Solve the initial value problem $$ \begin{align} \frac{d^2y}{dx^2} - 3\frac{dy}{dx} + 2y &= 3\cos(3x) \\ y(0) &= 5 \\ y'(0) &= -4 \end{align} $$

This is a second-order linear constant-coefficient initial value problem.

First, we find the general solution

Step 1: Find the homogeneous solution.

Substep 1: Write the equation in operator form. $$ (D^2 - 3D + 2)y = 0 $$ Substep 2: Find the roots. The equation factors into $ (D - 1)(D - 2)y = 0.$ So our roots are 1 and 2.

Substep 3: Write the homogeneous solutions. $$ y_h(x) = c_1\exp(x) + c_2\exp(2x) $$ Step 2: Guess the form of the particular solutions

Since the right-hand side is $3\cos(3x),$ we guess $ y_p(x) = A\cos(3x) + B\sin(3x).$

Step 3: Plug our guess into the equation and solve for the undetermined coefficients

Plugging our guess for $ y_p(x)$ into the equation, we obtain $ (-7A - 9B)\cos(3x) + (9A - 7B)\sin(3x) = 3\cos(3x).$ This gives us the equations $-7A - 9B=3$ and $9A - 7B=0.$ From these equations we get $ A=-21/130$ and $B=-27/130.$ So we get $$ y_p(x)=-(21/130)\cos(3x) - (27/130)\sin(3x). $$ Step 4: The general solution is the particular solution plus all the homogeneous solutions.

So from the results of steps 1 and 3, we get the general solution is $$ y(x) = -(21/130)\cos(3x) - (27/130)\sin(3x) + c_1\exp(x) + c_2\exp(2x) $$ Second, we solve for the constants

Now that we have the general solution, we plug in our initial values to find the solution to the initial value problem.
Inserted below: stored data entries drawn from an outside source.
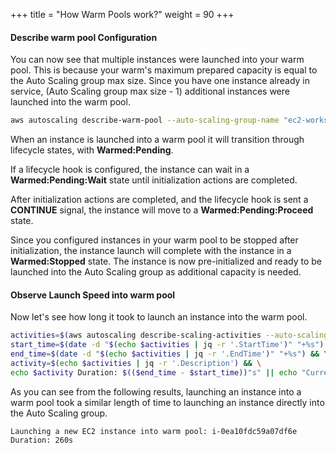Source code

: +++
title = "How Warm Pools work?"
weight = 90
+++

#### Describe warm pool Configuration
You can now see that multiple instances were launched into your warm pool. This is because your warm's maximum prepared capacity is equal to the Auto Scaling group max size. Since you have one instance already in service, (Auto Scaling group max size - 1) additional instances were launched into the warm pool.

```bash
aws autoscaling describe-warm-pool --auto-scaling-group-name "ec2-workshop-asg" --no-paginate 
```

When an instance is launched into a warm pool it will transition through lifecycle states, with **Warmed:Pending**.

If a lifecycle hook is configured, the instance can wait in a **Warmed:Pending:Wait** state until initialization actions are completed.

After initialization actions are completed, and the lifecycle hook is sent a **CONTINUE** signal, the instance will move to a **Warmed:Pending:Proceed** state.

Since you configured instances in your warm pool to be stopped after initialization, the instance launch will complete with the instance in a **Warmed:Stopped** state. The instance is now pre-initialized and ready to be launched into the Auto Scaling group as additional capacity is needed.


#### Observe Launch Speed into warm pool

Now let's see how long it took to launch an instance into the warm pool.

```bash
activities=$(aws autoscaling describe-scaling-activities --auto-scaling-group-name "ec2-workshop-asg" | jq -r '.Activities[0]') && \
start_time=$(date -d "$(echo $activities | jq -r '.StartTime')" "+%s") && \
end_time=$(date -d "$(echo $activities | jq -r '.EndTime')" "+%s") && \
activity=$(echo $activities | jq -r '.Description') && \
echo $activity Duration: $(($end_time - $start_time))"s" || echo "Current activity is still in progress.."
```

As you can see from the following results, launching an instance into a warm pool took a similar length of time to launching an instance directly into the Auto Scaling group.

```
Launching a new EC2 instance into warm pool: i-0ea10fdc59a07df6e Duration: 260s
```

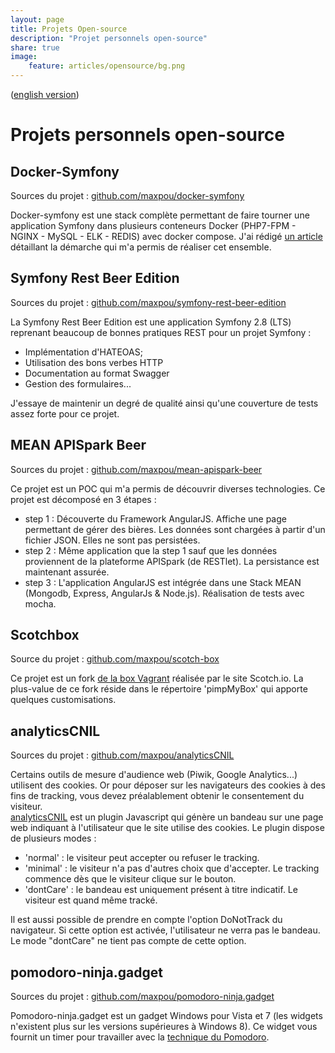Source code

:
 ```yaml
---
layout: page
title: Projets Open-source
description: "Projet personnels open-source"
share: true
image:
    feature: articles/opensource/bg.png
---
```


([english version](/project/en/))

# Projets personnels open-source

## Docker-Symfony

Sources du projet : [github.com/maxpou/docker-symfony](https://github.com/maxpou/docker-symfony)

Docker-symfony est une stack complète permettant de faire tourner une application Symfony dans plusieurs conteneurs Docker (PHP7-FPM - NGINX - MySQL - ELK - REDIS) avec docker compose. J'ai rédigé [un article](http://www.maxpou.fr/docker-pour-symfony/) détaillant la démarche qui m'a permis de réaliser cet ensemble.

## Symfony Rest Beer Edition

Sources du projet : [github.com/maxpou/symfony-rest-beer-edition](https://github.com/maxpou/symfony-rest-beer-edition)

La Symfony Rest Beer Edition est une application Symfony 2.8 (LTS) reprenant beaucoup de bonnes pratiques REST pour un projet Symfony :

* Implémentation d'HATEOAS;
* Utilisation des bons verbes HTTP
* Documentation au format Swagger
* Gestion des formulaires...

J'essaye de maintenir un degré de qualité ainsi qu'une couverture de tests assez forte pour ce projet.

## MEAN APISpark Beer

Sources du projet : [github.com/maxpou/mean-apispark-beer](https://github.com/maxpou/mean-apispark-beer)

Ce projet est un POC qui m'a permis de découvrir diverses technologies. Ce projet est décomposé en 3 étapes :

* step 1 : Découverte du Framework AngularJS. Affiche une page permettant de gérer des bières. Les données sont chargées à partir d'un fichier JSON. Elles ne sont pas persistées.
* step 2 : Même application que la step 1 sauf que les données proviennent de la plateforme APISpark (de RESTlet). La persistance est maintenant assurée.
* step 3 : L'application AngularJS est intégrée dans une Stack MEAN (Mongodb, Express, AngularJs & Node.js). Réalisation de tests avec mocha.

## Scotchbox

Source du projet : [github.com/maxpou/scotch-box](https://github.com/maxpou/scotch-box)

Ce projet est un fork [de la box Vagrant](https://box.scotch.io/) réalisée par le site Scotch.io. La plus-value de ce fork réside dans le répertoire 'pimpMyBox' qui apporte quelques customisations.

## analyticsCNIL

Sources du projet : [github.com/maxpou/analyticsCNIL](https://github.com/maxpou/analyticsCNIL)

Certains outils de mesure d'audience web (Piwik, Google Analytics...) utilisent des cookies. Or pour déposer sur les navigateurs des cookies à des fins de tracking, vous devez préalablement obtenir le consentement du visiteur.  
[analyticsCNIL](https://github.com/maxpou/analyticsCNIL) est un plugin Javascript qui génère un bandeau sur une page web indiquant à l'utilisateur que le site utilise des cookies. Le plugin dispose de plusieurs modes :

* 'normal' : le visiteur peut accepter ou refuser le tracking.
* 'minimal' : le visiteur n'a pas d'autres choix que d'accepter. Le tracking commence dès que le visiteur clique sur le bouton.
* 'dontCare' : le bandeau est uniquement présent à titre indicatif. Le visiteur est quand même tracké.

Il est aussi possible de prendre en compte l'option DoNotTrack du navigateur. Si cette option est activée, l'utilisateur ne verra pas le bandeau. Le mode "dontCare" ne tient pas compte de cette option.

## pomodoro-ninja.gadget

Sources du projet : [github.com/maxpou/pomodoro-ninja.gadget](https://github.com/maxpou/pomodoro-ninja.gadget)

Pomodoro-ninja.gadget est un gadget Windows pour Vista et 7 (les widgets n'existent plus sur les versions supérieures à Windows 8). Ce widget vous fournit un timer pour travailler avec la [technique du Pomodoro](http://www.maxpou.fr/productivite-ninja/#la-technique-du-pomodoro).  
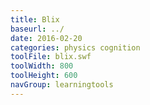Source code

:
 ```yaml
---
title: Blix
baseurl: ../
date: 2016-02-20
categories: physics cognition
toolFile: blix.swf
toolWidth: 800
toolHeight: 600
navGroup: learningtools
---
```

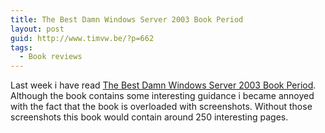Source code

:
 ```yaml
---
title: The Best Damn Windows Server 2003 Book Period
layout: post
guid: http://www.timvw.be/?p=662
tags:
  - Book reviews
---
```

Last week i have read [The Best Damn Windows Server 2003 Book Period](http://www.amazon.com/Windows-Server-Period-Computer-Security/dp/1931836124). Although the book contains some interesting guidance i became annoyed with the fact that the book is overloaded with screenshots. Without those screenshots this book would contain around 250 interesting pages.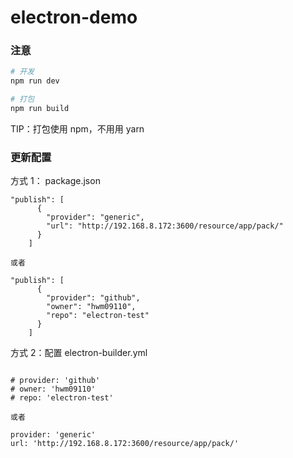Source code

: # electron-demo

### 注意

```bash
# 开发
npm run dev

# 打包
npm run build
```

TIP：打包使用 npm，不用用 yarn

### 更新配置

方式 1： package.json

```
"publish": [
      {
        "provider": "generic",
        "url": "http://192.168.8.172:3600/resource/app/pack/"
      }
    ]

或者

"publish": [
      {
        "provider": "github",
        "owner": "hwm09110",
        "repo": "electron-test"
      }
    ]
```

方式 2：配置 electron-builder.yml

```

# provider: 'github'
# owner: 'hwm09110'
# repo: 'electron-test'

或者

provider: 'generic'
url: 'http://192.168.8.172:3600/resource/app/pack/'

```

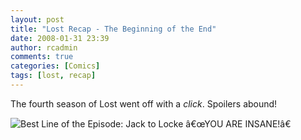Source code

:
```yaml
---
layout: post
title: "Lost Recap - The Beginning of the End"
date: 2008-01-31 23:39
author: rcadmin
comments: true
categories: [Comics]
tags: [lost, recap]
---
```

The fourth season of Lost went off with a *click*. Spoilers abound!

<!--more-->

<img src='http://dl.bitsmack.com/uploads/2008/01/20080131.jpg' title='Best Line of the Episode: Jack to Locke â€œYOU ARE INSANE!â€' />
First we compute, $ y'(x) = -(81/130)\cos(3x) + (63/130)\sin(3x) + c_1\exp(x) + 2c_2\exp(2x).$ Then we plug in $ x=0$ to get the following equations. $$ \begin{align} y(0) = -21/130 + c_1 + c_2 &= 5 \\y'(0) = -81/130 + c_1 + 2c_2 &= -4 \end{align} $$ We solve these equations to get $ c_1=137/10$ and $ c_2=-111/13.$ Finally, we plug our values for $ c_1$ and $ c_2$ into the general solution to find our solution to the initial value problem. $$ y(x) = -(21/130)\cos(3x) - (27/130)\sin(3x) + (137/10)exp(x) - (111/13)\exp(2x). $$ You may reload this page to generate additional examples.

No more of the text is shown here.